Member of the Tamil Nadu Legislative Assembly
- In office 12 May 2021 – 6 May 2026
- Preceded by: S. A. Sathya
- Succeeded by: P. Balakrishna Reddy
- Constituency: Hosur
- In office 19 May 2016 – 2 May 2021
- Preceded by: T. Ramachandran
- Succeeded by: T. Ramachandran
- Constituency: Thalli

Personal details
- Party: Dravida Munnetra Kazhagam

= Y. Prakaash =

Indian politician

Yellappa Prakash is an Indian politician who is a Member of Legislative Assembly of Tamil Nadu. He was elected from Hosur as a Dravida Munnetra Kazhagam candidate in 2021.
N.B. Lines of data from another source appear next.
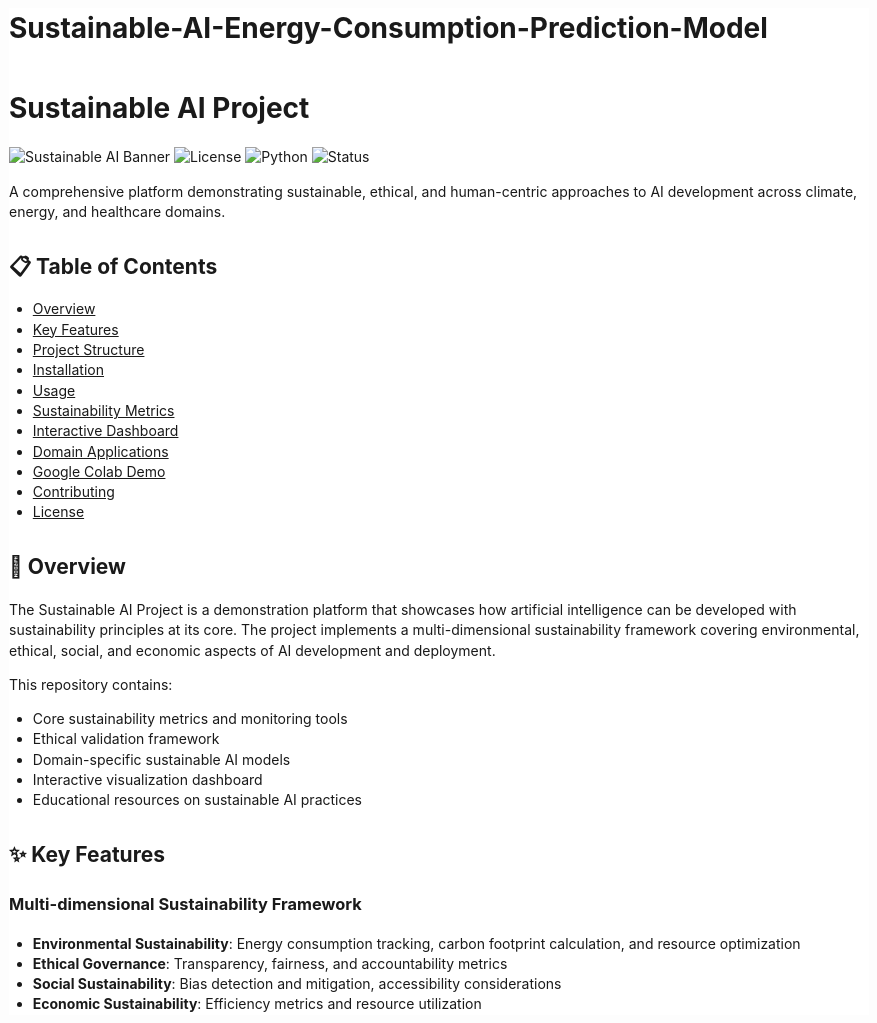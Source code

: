 # Sustainable-AI-Energy-Consumption-Prediction-Model

# Sustainable AI Project

![Sustainable AI Banner](https://img.shields.io/badge/AI-Sustainable-brightgreen)
![License](https://img.shields.io/badge/license-MIT-blue)
![Python](https://img.shields.io/badge/python-3.11-blue)
![Status](https://img.shields.io/badge/status-active-success)

A comprehensive platform demonstrating sustainable, ethical, and human-centric approaches to AI development across climate, energy, and healthcare domains.

## 📋 Table of Contents

- [Overview](#overview)
- [Key Features](#key-features)
- [Project Structure](#project-structure)
- [Installation](#installation)
- [Usage](#usage)
- [Sustainability Metrics](#sustainability-metrics)
- [Interactive Dashboard](#interactive-dashboard)
- [Domain Applications](#domain-applications)
- [Google Colab Demo](#google-colab-demo)
- [Contributing](#contributing)
- [License](#license)

## 🔭 Overview

The Sustainable AI Project is a demonstration platform that showcases how artificial intelligence can be developed with sustainability principles at its core. The project implements a multi-dimensional sustainability framework covering environmental, ethical, social, and economic aspects of AI development and deployment.

This repository contains:
- Core sustainability metrics and monitoring tools
- Ethical validation framework
- Domain-specific sustainable AI models
- Interactive visualization dashboard
- Educational resources on sustainable AI practices

## ✨ Key Features

### Multi-dimensional Sustainability Framework
- **Environmental Sustainability**: Energy consumption tracking, carbon footprint calculation, and resource optimization
- **Ethical Governance**: Transparency, fairness, and accountability metrics
- **Social Sustainability**: Bias detection and mitigation, accessibility considerations
- **Economic Sustainability**: Efficiency metrics and resource utilization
==Electoral performance ==

2021 Tamil Nadu Legislative Assembly election: Hosur
| Party |  | Candidate | Votes | % | ±% |
|---|---|---|---|---|---|
|  | DMK | Y. Prakaash | 118,231 | 47.65 | New |
|  | AIADMK | S. Jyothi | 105,864 | 42.67 | +1.08 |
|  | NTK | S. Geetha Lakshmi | 11,422 | 4.60 | +3.20 |
|  | MNM | S. Masood | 6,563 | 2.65 | New |
|  | NOTA | NOTA | 1,976 | 0.80 | −0.80 |
| Margin of victory |  |  | 12,367 | 4.98 | −5.68 |
| Turnout |  |  | 248,098 | 70.54 | −0.63 |
| Rejected ballots |  |  | 264 | 0.11 |  |
| Registered electors |  |  | 351,715 |  |  |

==Personal life==
Prakaash is married and had only one son, Karuna Sagar, who died in a large car accident in 2021 near Koramangala. He can speak Tamil, Telugu and Kannada.